The lines to extract run from the start of the records through the line with "and Sticky Sessions", both ends included; drop the pictures.

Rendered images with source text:
*-*-*

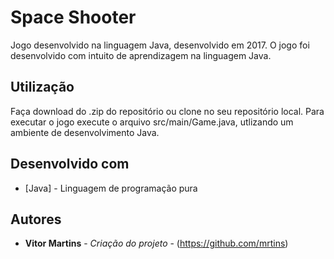 # Space Shooter

Jogo desenvolvido na linguagem Java, desenvolvido em 2017. O jogo foi desenvolvido com intuito de aprendizagem na linguagem Java.

## Utilização

Faça download do .zip do repositório ou clone no seu repositório local. Para executar o jogo execute o arquivo src/main/Game.java, utlizando um ambiente de desenvolvimento Java.

## Desenvolvido com

* [Java] - Linguagem de programação pura

## Autores

* **Vitor Martins** - *Criação do projeto* - (https://github.com/mrtins)
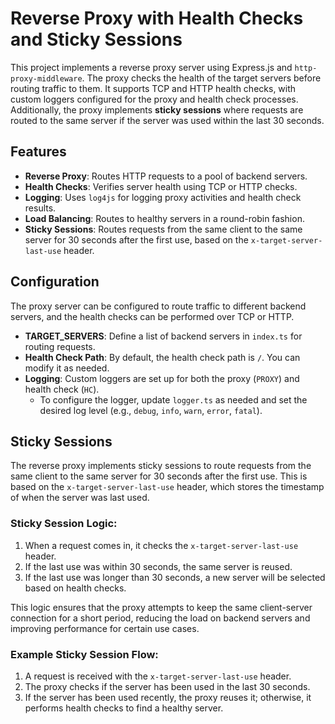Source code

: # Reverse Proxy with Health Checks and Sticky Sessions

This project implements a reverse proxy server using Express.js and `http-proxy-middleware`. The proxy checks the health of the target servers before routing traffic to them. It supports TCP and HTTP health checks, with custom loggers configured for the proxy and health check processes. Additionally, the proxy implements **sticky sessions** where requests are routed to the same server if the server was used within the last 30 seconds.

## Features

- **Reverse Proxy**: Routes HTTP requests to a pool of backend servers.
- **Health Checks**: Verifies server health using TCP or HTTP checks.
- **Logging**: Uses `log4js` for logging proxy activities and health check results.
- **Load Balancing**: Routes to healthy servers in a round-robin fashion.
- **Sticky Sessions**: Routes requests from the same client to the same server for 30 seconds after the first use, based on the `x-target-server-last-use` header.

## Configuration

The proxy server can be configured to route traffic to different backend servers, and the health checks can be performed over TCP or HTTP.

- **TARGET_SERVERS**: Define a list of backend servers in `index.ts` for routing requests.
- **Health Check Path**: By default, the health check path is `/`. You can modify it as needed.
- **Logging**: Custom loggers are set up for both the proxy (`PROXY`) and health check (`HC`).
  - To configure the logger, update `logger.ts` as needed and set the desired log level (e.g., `debug`, `info`, `warn`, `error`, `fatal`).

## Sticky Sessions

The reverse proxy implements sticky sessions to route requests from the same client to the same server for 30 seconds after the first use. This is based on the `x-target-server-last-use` header, which stores the timestamp of when the server was last used.

### Sticky Session Logic:

1. When a request comes in, it checks the `x-target-server-last-use` header.
2. If the last use was within 30 seconds, the same server is reused.
3. If the last use was longer than 30 seconds, a new server will be selected based on health checks.

This logic ensures that the proxy attempts to keep the same client-server connection for a short period, reducing the load on backend servers and improving performance for certain use cases.

### Example Sticky Session Flow:

1. A request is received with the `x-target-server-last-use` header.
2. The proxy checks if the server has been used in the last 30 seconds.
3. If the server has been used recently, the proxy reuses it; otherwise, it performs health checks to find a healthy server.
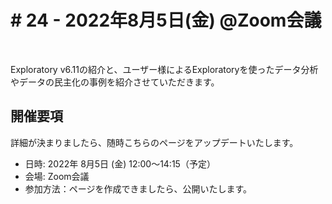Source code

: # # 24 - 2022年8月5日(金) @Zoom会議

<!--
<img src="https://www.dropbox.com/s/3i0721pbbpdp74h/Cover_v23.jpeg?raw=1" width="100%" />
-->

<br>

Exploratory v6.11の紹介と、ユーザー様によるExploratoryを使ったデータ分析やデータの民主化の事例を紹介させていただきます。

## 開催要項

詳細が決まりましたら、随時こちらのページをアップデートいたします。

* 日時: 2022年 8月5日 (金) 12:00〜14:15（予定）　<!--（11:50開場）-->
* 会場: Zoom会議
* 参加方法：ページを作成できましたら、公開いたします。

<!--
* 参加方法: [こちら](https://exploratory.io/note/exploratory/Exploratory-23-XUo9wAT7)のページよりお申し込みください。
## アジェンダ
<img src="https://www.dropbox.com/s/hsq1kviti7xrmpj/Agenda_v2.png?raw=1" width="100%" />
-->
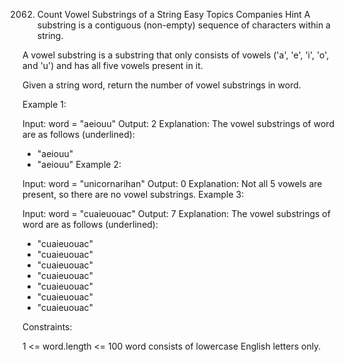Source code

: 2062. Count Vowel Substrings of a String
Easy
Topics
Companies
Hint
A substring is a contiguous (non-empty) sequence of characters within a string.

A vowel substring is a substring that only consists of vowels ('a', 'e', 'i', 'o', and 'u') and has all five vowels present in it.

Given a string word, return the number of vowel substrings in word.

 

Example 1:

Input: word = "aeiouu"
Output: 2
Explanation: The vowel substrings of word are as follows (underlined):
- "aeiouu"
- "aeiouu"
Example 2:

Input: word = "unicornarihan"
Output: 0
Explanation: Not all 5 vowels are present, so there are no vowel substrings.
Example 3:

Input: word = "cuaieuouac"
Output: 7
Explanation: The vowel substrings of word are as follows (underlined):
- "cuaieuouac"
- "cuaieuouac"
- "cuaieuouac"
- "cuaieuouac"
- "cuaieuouac"
- "cuaieuouac"
- "cuaieuouac"
 

Constraints:

1 <= word.length <= 100
word consists of lowercase English letters only.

*-*-*

» **Completed exercise**:
 # Space Shooter

Jogo desenvolvido na linguagem Java, desenvolvido em 2017. O jogo foi desenvolvido com intuito de aprendizagem na linguagem Java.

## Utilização

Faça download do .zip do repositório ou clone no seu repositório local. Para executar o jogo execute o arquivo src/main/Game.java, utlizando um ambiente de desenvolvimento Java.

## Desenvolvido com

* [Java] - Linguagem de programação pura

## Autores

* **Vitor Martins** - *Criação do projeto* - (https://github.com/mrtins)
Source code

: # Reverse Proxy with Health Checks and Sticky Sessions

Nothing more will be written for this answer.